5 Questions With Fashion Designer Tracy Powell

Tracy Powell once had a thriving career in real estate for 15 years, but her childhood interest in fashion remained alive in her heart.

Everyone thought I was going crazy because I was very good at what I did. I made a lot of money selling real estate, but the call to create fashion and art was so great,” says Powell, who stopped selling houses and decided to study fashion at The Columbus College of Art & Design as a nontraditional student in her 40s.

Originally from Columbus, Ohio, Powell now leads The House of IsA and her avant garde designs are inspired by comic books, movies and hip hop. She uses her inspiration to produce beautiful designs that display a high fashion hand with a juxtaposition of hard and soft. Powell is also driven by her faith and the strength of the women she’s known throughout her life. Powell will be exhibiting works for the second time at Wonderball, inspired by the Future theme. Below, she discusses her inspirations rooted in her family and the past, present and future of her own fashion legacy.

Look Created by The House of IsA

Look Created by The House of IsA

Q: How did you become interested in fashion?

Tracy Powell: My interest in fashion came from my mother. Actually, fashion was the direction she wanted to go, but she ended up being a licensed cosmetologist. I was going to the hair shows and fashion shows. I was actually a tomboy, so I drove her crazy for a long time. I’m the only girl and I have all brothers. As I was growing up, I started dressing my friends in middle school, changing their hair and their clothes. I loved it.

Q: After several years in real estate, how do you define success now as a designer?

Powell: When I was selling real estate, it was built based on numbers and sales and who’s hot and popping. My life right now is about legacy. It’s about doing things that are going to leave a mark or a trail for someone else to come behind me. Success for me would be someone else in my family coming up behind me and taking that over and making it grow just like a Louis Vuitton or Gucci.

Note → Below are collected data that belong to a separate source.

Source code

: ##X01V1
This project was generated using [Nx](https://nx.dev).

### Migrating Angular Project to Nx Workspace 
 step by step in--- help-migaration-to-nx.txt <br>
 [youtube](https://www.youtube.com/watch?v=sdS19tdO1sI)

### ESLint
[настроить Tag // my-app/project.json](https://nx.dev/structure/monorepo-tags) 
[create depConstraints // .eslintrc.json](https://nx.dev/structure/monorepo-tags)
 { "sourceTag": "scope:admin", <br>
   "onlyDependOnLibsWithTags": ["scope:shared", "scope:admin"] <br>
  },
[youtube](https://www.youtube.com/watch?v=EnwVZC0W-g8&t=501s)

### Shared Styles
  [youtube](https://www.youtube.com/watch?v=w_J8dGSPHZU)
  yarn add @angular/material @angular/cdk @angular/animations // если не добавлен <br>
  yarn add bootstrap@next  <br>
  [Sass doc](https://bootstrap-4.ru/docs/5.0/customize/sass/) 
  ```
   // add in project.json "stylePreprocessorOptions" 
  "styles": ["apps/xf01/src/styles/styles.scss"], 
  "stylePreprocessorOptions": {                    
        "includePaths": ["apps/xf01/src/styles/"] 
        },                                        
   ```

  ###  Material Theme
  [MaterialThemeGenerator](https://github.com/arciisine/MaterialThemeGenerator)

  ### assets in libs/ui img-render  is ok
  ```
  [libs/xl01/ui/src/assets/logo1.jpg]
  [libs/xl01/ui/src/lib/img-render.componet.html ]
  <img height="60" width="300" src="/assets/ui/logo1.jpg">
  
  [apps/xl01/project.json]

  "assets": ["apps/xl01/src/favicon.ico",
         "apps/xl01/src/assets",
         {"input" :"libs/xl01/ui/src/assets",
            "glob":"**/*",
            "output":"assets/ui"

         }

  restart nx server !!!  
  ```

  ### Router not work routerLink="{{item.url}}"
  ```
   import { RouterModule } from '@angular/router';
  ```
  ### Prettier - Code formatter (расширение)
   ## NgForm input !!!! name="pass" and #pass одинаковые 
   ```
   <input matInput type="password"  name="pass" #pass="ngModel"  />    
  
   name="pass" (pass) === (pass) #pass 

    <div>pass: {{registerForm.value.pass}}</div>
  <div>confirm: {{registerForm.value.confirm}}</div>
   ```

Q: What are your thoughts about the scene in Columbus?

Powell: We are the third largest fashion industry in the nation. We also have a lot of independent designers here in Columbus, but the focus is more on the corporate end. Those companies are great, but I was already an entrepreneur before fashion so I knew that I would continue that same trajectory.

When I was a CCAD student, knowing that I’m not going to go the corporate route, I would say to myself, ‘Where am I going to go to work with the amount of equipment that we have here at this studio? At the time the Columbus Fashion Alliance was an idea [Yohannan Terrell] was working on for the Idea Foundry. When I graduated, boom, he did it. And it’s such a wonderful space. It’s such a great place for people who want to create. I think it’s fantastic what could be done in that space and the opportunities that are coming through there now.

Q: Checking out your Instagram (@thehouseofisa) your work is gorgeous. Can you tell me about some of the pieces from previous shows that you are proud of?

Powell: Last year, I was featured at the Decorative Arts Center of Ohio’s Distinctly Paramount: Fashion & Costume from the Paramount Pictures Archives in Lancaster, in conjunction with Paramount Studios. Randall Thropp, archivist for Paramount Studios, brings costumes from several Paramount movies, from the 1920s to now.

We had a show and my collection was called Blameless. It was about spirituality and how Jesus was blameless. The name Isa means Jesus in Arabic. The name of my brand is The House of IsA, which is essentially the house of the Lord. Blameless was something I was thinking of with all of the things that were going on in the world with racism, George Floyd’s death and how Jesus was without sin, but still persecuted. It was deep, but that was the space I was in at that moment.

Everything was white and I always put a little edge with my design. Some of the girls had gold grills. I’m from that hip hop, 80s culture. I wanted to put the bamboo earrings, big jewelry, the chunky jewelry that goes back to my urban roots.

Q: Can you give us a preview of what we will see from you at Wonderball?

Powell: I’ll say the theme is about the future. My work is going to be about the progression of women, what we are to this world and how many hats we can juggle. We’re all things, whether you are a homemaker or whether you are out in the world fighting that battle every day or you’re a mom or grandma, we encompass all things. It’s about women’s empowerment.

Fashion designers are never really seen as artists, but I’m actually an artist, too. That’s another one of my passions, for my designs to be displayed like a Van Gogh or a Gauguin.
 
 

Donna Marbury is a journalist, communications consultant and owner of Donna Marie Consulting. The Columbus native was recently named as a board member of Cbus Libraries, and stays busy with her 7-year-old son and editorial assistant, Jeremiah.